Allein gelassen | 0081

Nach einem ziemlich guten Arbeitstag machte ich gestern um 17 Uhr Feierabend. Die Gattin war noch auf der Arbeit, der Bengel unterwegs. Alex alleine zu Hause. Ich schenkte mir einen Cola-Rum ein und weil ich den Tag nicht viel gegessen hatte, schoss der ziemlich schnell in die Bratzbirne. Vielleicht war das Mischungsverhältnis auch nicht optimal

Die gute Stimmung muss man natürlich nutzen. Ich hörte 90iger Jahre EastCoastGangsta-Rap, 60iger Jahre Woodstock-Rock und schließlich 00er Jahre DeutschRock zum mit grölen. Stimmung prima.

Nebenbei kochte ich leckeres Essen und freute mich darauf das gemeinsam mit der Familie zu verspeisen.

Die Frau kam zuerst. War schlecht gelaunt und muss erstmal mit Ihrer Freundin telefonieren und war dann für 1,5 Stunden oder mehr verschwunden. Der Sohn kam noch viel später und hatte schon gegessen. Er verpisste sich auch gleich in sein Zimmer.

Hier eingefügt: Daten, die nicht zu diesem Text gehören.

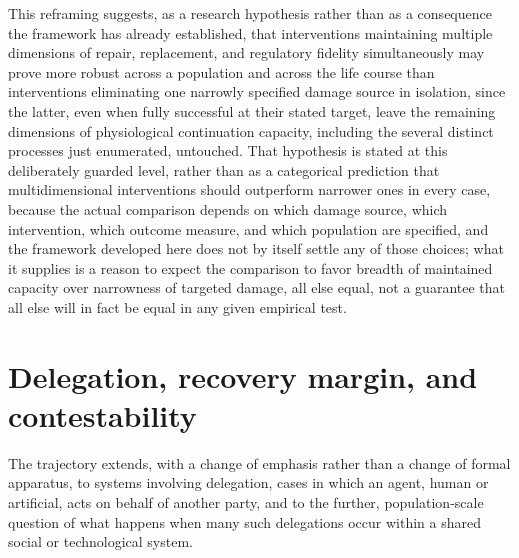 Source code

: \documentclass[11pt]{article}
\begin{document}
This reframing suggests, as a research hypothesis rather than as a consequence the framework has already established, that interventions maintaining multiple dimensions of repair, replacement, and regulatory fidelity simultaneously may prove more robust across a population and across the life course than interventions eliminating one narrowly specified damage source in isolation, since the latter, even when fully successful at their stated target, leave the remaining dimensions of physiological continuation capacity, including the several distinct processes just enumerated, untouched. That hypothesis is stated at this deliberately guarded level, rather than as a categorical prediction that multidimensional interventions should outperform narrower ones in every case, because the actual comparison depends on which damage source, which intervention, which outcome measure, and which population are specified, and the framework developed here does not by itself settle any of those choices; what it supplies is a reason to expect the comparison to favor breadth of maintained capacity over narrowness of targeted damage, all else equal, not a guarantee that all else will in fact be equal in any given empirical test.

\section{Delegation, recovery margin, and contestability}

The trajectory extends, with a change of emphasis rather than a change of formal apparatus, to systems involving delegation, cases in which an agent, human or artificial, acts on behalf of another party, and to the further, population-scale question of what happens when many such delegations occur within a shared social or technological system.
\end{document}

Eigentlich nicht schlimm, das alles. Aber ich fühlte mich so, wie ich mich als Teenie auf Partys häufig gefühlt hatte. Nach dem großen Hoch am Anfang des Abends, wenn die Party am lautesten ist, kommt die Phase, in der sich die Pärchen in die Ecken verziehen und die ohne Knutschpartner langsam nichts mehr trinken mögen. Dann setzt die Einsamkeit ein. Dann kann man entweder randalieren oder nach Hause gehen. Zum Randalieren schmerzt mir der Körper zu sehr und zu Hause war ich ja schon. Naja … muss man wohl durch ab und an.

1 Kommentar

  1. Fast ein Halbweise-Thema…
    Das Beste, wenn man so ein „hoch“ hat: Alleine bleiben, weiter trinken und sich freuen! Das kann man eh mit keinem teilen. Und wenn man dann noch seine Allerlieblingsmusik per Kopfhörer hören kann, dann… also für mich sind das die schönsten Momente!